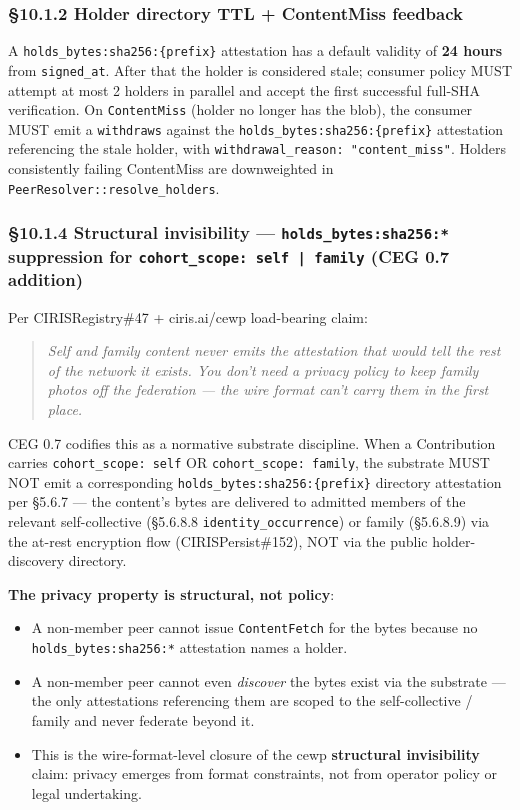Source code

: \documentclass[11pt]{article}
\begin{document}
\subsubsection*{§10.1.2 Holder directory TTL + ContentMiss feedback}


A \texttt{holds\_bytes:sha256:\{prefix\}} attestation has a default validity of \textbf{24 hours} from \texttt{signed\_at}. After that the holder is considered stale; consumer policy MUST attempt at most 2 holders in parallel and accept the first successful full-SHA verification. On \texttt{ContentMiss} (holder no longer has the blob), the consumer MUST emit a \texttt{withdraws} against the \texttt{holds\_bytes:sha256:\{prefix\}} attestation referencing the stale holder, with \texttt{withdrawal\_reason: "content\_miss"}. Holders consistently failing ContentMiss are downweighted in \texttt{PeerResolver::resolve\_holders}.


\subsubsection*{§10.1.4 Structural invisibility — \texttt{holds\_bytes:sha256:*} suppression for \texttt{cohort\_scope: self | family} (CEG 0.7 addition)}


Per CIRISRegistry\#47 + ciris.ai/cewp load-bearing claim:


\begin{quote}\itshape Self and family content never emits the attestation that would tell the rest of the network it exists. You don't need a privacy policy to keep family photos off the federation — the wire format can't carry them in the first place.\end{quote}


CEG 0.7 codifies this as a normative substrate discipline. When a Contribution carries \texttt{cohort\_scope: self} OR \texttt{cohort\_scope: family}, the substrate MUST NOT emit a corresponding \texttt{holds\_bytes:sha256:\{prefix\}} directory attestation per §5.6.7 — the content's bytes are delivered to admitted members of the relevant self-collective (§5.6.8.8 \texttt{identity\_occurrence}) or family (§5.6.8.9) via the at-rest encryption flow (CIRISPersist\#152), NOT via the public holder-discovery directory.


\textbf{The privacy property is structural, not policy}:


\begin{itemize}\setlength\itemsep{0pt}
\item A non-member peer cannot issue \texttt{ContentFetch} for the bytes because no \texttt{holds\_bytes:sha256:*} attestation names a holder.
\item A non-member peer cannot even \textit{discover} the bytes exist via the substrate — the only attestations referencing them are scoped to the self-collective / family and never federate beyond it.
\item This is the wire-format-level closure of the cewp \textbf{structural invisibility} claim: privacy emerges from format constraints, not from operator policy or legal undertaking.
\end{itemize}
\end{document}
************
#### [Work required]
For the string "subsubsection", go line by line through the material and copy every line that has it.

#### [Result of the task]
\subsubsection*{§10.1.2 Holder directory TTL + ContentMiss feedback}
\subsubsection*{§10.1.4 Structural invisibility — \texttt{holds\_bytes:sha256:*} suppression for \texttt{cohort\_scope: self | family} (CEG 0.7 addition)}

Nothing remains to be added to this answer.